Input material:
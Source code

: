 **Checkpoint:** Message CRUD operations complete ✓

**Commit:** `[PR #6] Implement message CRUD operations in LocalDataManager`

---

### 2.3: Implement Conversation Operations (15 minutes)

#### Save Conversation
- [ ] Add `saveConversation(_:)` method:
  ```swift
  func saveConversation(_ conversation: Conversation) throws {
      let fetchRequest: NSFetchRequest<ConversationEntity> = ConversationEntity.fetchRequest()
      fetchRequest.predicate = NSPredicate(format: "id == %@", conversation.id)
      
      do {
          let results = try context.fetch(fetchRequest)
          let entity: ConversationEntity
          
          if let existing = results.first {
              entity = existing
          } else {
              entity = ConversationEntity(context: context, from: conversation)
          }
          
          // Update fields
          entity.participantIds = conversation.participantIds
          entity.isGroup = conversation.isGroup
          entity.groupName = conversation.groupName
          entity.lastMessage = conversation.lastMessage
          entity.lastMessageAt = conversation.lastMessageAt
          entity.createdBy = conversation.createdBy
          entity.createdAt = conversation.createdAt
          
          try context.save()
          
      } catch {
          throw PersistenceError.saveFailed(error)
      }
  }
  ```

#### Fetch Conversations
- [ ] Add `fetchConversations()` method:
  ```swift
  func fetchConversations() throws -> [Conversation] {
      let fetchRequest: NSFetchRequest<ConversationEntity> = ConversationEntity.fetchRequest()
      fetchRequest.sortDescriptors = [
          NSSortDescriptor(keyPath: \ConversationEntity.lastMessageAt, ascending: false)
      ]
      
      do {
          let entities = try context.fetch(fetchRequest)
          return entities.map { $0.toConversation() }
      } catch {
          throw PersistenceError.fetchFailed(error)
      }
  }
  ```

What the exercise asks:
Where the string "entities" turns up in a line of the data above, copy that whole line.

Solution below:
          let entities = try context.fetch(fetchRequest)
          return entities.map { $0.toConversation() }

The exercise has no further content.